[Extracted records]
◆ ◆ ◆ ◆

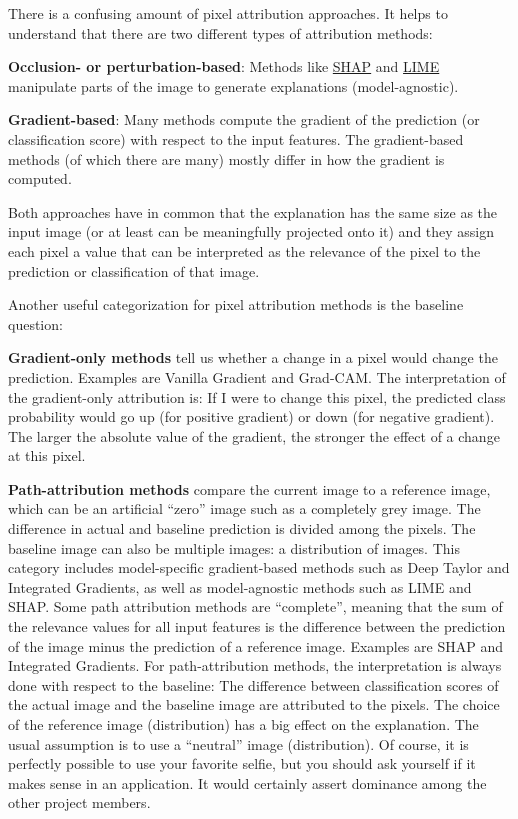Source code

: \documentclass[
  12pt,
]{krantz}
\begin{document}
There is a confusing amount of pixel attribution approaches.
It helps to understand that there are two different types of attribution methods:

\textbf{Occlusion- or perturbation-based}: Methods like \protect\hyperlink{shapux5cux257D}{SHAP} and \protect\hyperlink{lime}{LIME} manipulate parts of the image to generate explanations (model-agnostic).

\textbf{Gradient-based}: Many methods compute the gradient of the prediction (or classification score) with respect to the input features. The gradient-based methods (of which there are many) mostly differ in how the gradient is computed.

Both approaches have in common that the explanation has the same size as the input image (or at least can be meaningfully projected onto it) and they assign each pixel a value that can be interpreted as the relevance of the pixel to the prediction or classification of that image.

Another useful categorization for pixel attribution methods is the baseline question:

\textbf{Gradient-only methods} tell us whether a change in a pixel would change the prediction. Examples are Vanilla Gradient and Grad-CAM.
The interpretation of the gradient-only attribution is:
If I were to change this pixel, the predicted class probability would go up (for positive gradient) or down (for negative gradient).
The larger the absolute value of the gradient, the stronger the effect of a change at this pixel.

\textbf{Path-attribution methods} compare the current image to a reference image, which can be an artificial ``zero'' image such as a completely grey image.
The difference in actual and baseline prediction is divided among the pixels.
The baseline image can also be multiple images: a distribution of images.
This category includes model-specific gradient-based methods such as Deep Taylor and Integrated Gradients, as well as model-agnostic methods such as LIME and SHAP.
Some path attribution methods are ``complete'', meaning that the sum of the relevance values for all input features is the difference between the prediction of the image minus the prediction of a reference image.
Examples are SHAP and Integrated Gradients.
For path-attribution methods, the interpretation is always done with respect to the baseline:
The difference between classification scores of the actual image and the baseline image are attributed to the pixels.
The choice of the reference image (distribution) has a big effect on the explanation.
The usual assumption is to use a ``neutral'' image (distribution).
Of course, it is perfectly possible to use your favorite selfie, but you should ask yourself if it makes sense in an application.
It would certainly assert dominance among the other project members.
\end{document}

◆ ◆ ◆ ◆

◆ **DIRECTIONS**
Your task is to repeat exactly the lines from the beginning of the data to the line that contains "Some path attribution", both ends included, leaving out pictures.

◆ **ANSWER TO THIS PROBLEM**
Source code

: \documentclass[
  12pt,
]{krantz}
\begin{document}
There is a confusing amount of pixel attribution approaches.
It helps to understand that there are two different types of attribution methods:

\textbf{Occlusion- or perturbation-based}: Methods like \protect\hyperlink{shapux5cux257D}{SHAP} and \protect\hyperlink{lime}{LIME} manipulate parts of the image to generate explanations (model-agnostic).

\textbf{Gradient-based}: Many methods compute the gradient of the prediction (or classification score) with respect to the input features. The gradient-based methods (of which there are many) mostly differ in how the gradient is computed.

Both approaches have in common that the explanation has the same size as the input image (or at least can be meaningfully projected onto it) and they assign each pixel a value that can be interpreted as the relevance of the pixel to the prediction or classification of that image.

Another useful categorization for pixel attribution methods is the baseline question:

\textbf{Gradient-only methods} tell us whether a change in a pixel would change the prediction. Examples are Vanilla Gradient and Grad-CAM.
The interpretation of the gradient-only attribution is:
If I were to change this pixel, the predicted class probability would go up (for positive gradient) or down (for negative gradient).
The larger the absolute value of the gradient, the stronger the effect of a change at this pixel.

\textbf{Path-attribution methods} compare the current image to a reference image, which can be an artificial ``zero'' image such as a completely grey image.
The difference in actual and baseline prediction is divided among the pixels.
The baseline image can also be multiple images: a distribution of images.
This category includes model-specific gradient-based methods such as Deep Taylor and Integrated Gradients, as well as model-agnostic methods such as LIME and SHAP.
Some path attribution methods are ``complete'', meaning that the sum of the relevance values for all input features is the difference between the prediction of the image minus the prediction of a reference image.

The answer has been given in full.